## Recorded information
- - -

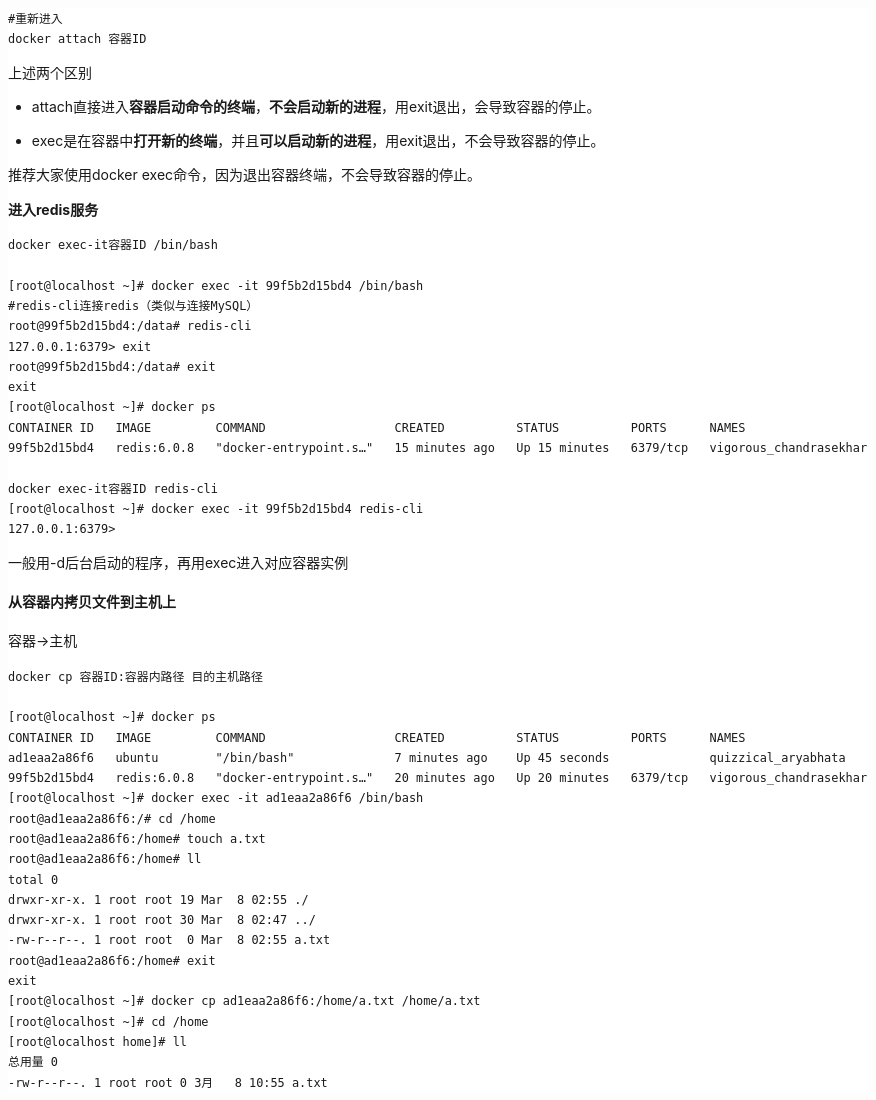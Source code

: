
 ```shell
#重新进入
docker attach 容器ID
```

上述两个区别

- attach直接进入**容器启动命令的终端**，**不会启动新的进程**，用exit退出，会导致容器的停止。

- exec是在容器中**打开新的终端**，并且**可以启动新的进程**，用exit退出，不会导致容器的停止。

推荐大家使用docker exec命令，因为退出容器终端，不会导致容器的停止。

**进入redis服务**

```shell
docker exec-it容器ID /bin/bash

[root@localhost ~]# docker exec -it 99f5b2d15bd4 /bin/bash
#redis-cli连接redis（类似与连接MySQL）
root@99f5b2d15bd4:/data# redis-cli
127.0.0.1:6379> exit
root@99f5b2d15bd4:/data# exit
exit
[root@localhost ~]# docker ps
CONTAINER ID   IMAGE         COMMAND                  CREATED          STATUS          PORTS      NAMES
99f5b2d15bd4   redis:6.0.8   "docker-entrypoint.s…"   15 minutes ago   Up 15 minutes   6379/tcp   vigorous_chandrasekhar

docker exec-it容器ID redis-cli
[root@localhost ~]# docker exec -it 99f5b2d15bd4 redis-cli
127.0.0.1:6379>

```

一般用-d后台启动的程序，再用exec进入对应容器实例

#### 从容器内拷贝文件到主机上

容器→主机

```shell
docker cp 容器ID:容器内路径 目的主机路径

[root@localhost ~]# docker ps 
CONTAINER ID   IMAGE         COMMAND                  CREATED          STATUS          PORTS      NAMES
ad1eaa2a86f6   ubuntu        "/bin/bash"              7 minutes ago    Up 45 seconds              quizzical_aryabhata
99f5b2d15bd4   redis:6.0.8   "docker-entrypoint.s…"   20 minutes ago   Up 20 minutes   6379/tcp   vigorous_chandrasekhar
[root@localhost ~]# docker exec -it ad1eaa2a86f6 /bin/bash
root@ad1eaa2a86f6:/# cd /home
root@ad1eaa2a86f6:/home# touch a.txt
root@ad1eaa2a86f6:/home# ll
total 0
drwxr-xr-x. 1 root root 19 Mar  8 02:55 ./
drwxr-xr-x. 1 root root 30 Mar  8 02:47 ../
-rw-r--r--. 1 root root  0 Mar  8 02:55 a.txt
root@ad1eaa2a86f6:/home# exit
exit
[root@localhost ~]# docker cp ad1eaa2a86f6:/home/a.txt /home/a.txt
[root@localhost ~]# cd /home
[root@localhost home]# ll
总用量 0
-rw-r--r--. 1 root root 0 3月   8 10:55 a.txt
```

- - -

## Task objective
Where does "bash" occur in the data? Copy each line that has it.

## Result for this task
docker exec-it容器ID /bin/bash
[root@localhost ~]# docker exec -it 99f5b2d15bd4 /bin/bash
ad1eaa2a86f6   ubuntu        "/bin/bash"              7 minutes ago    Up 45 seconds              quizzical_aryabhata
[root@localhost ~]# docker exec -it ad1eaa2a86f6 /bin/bash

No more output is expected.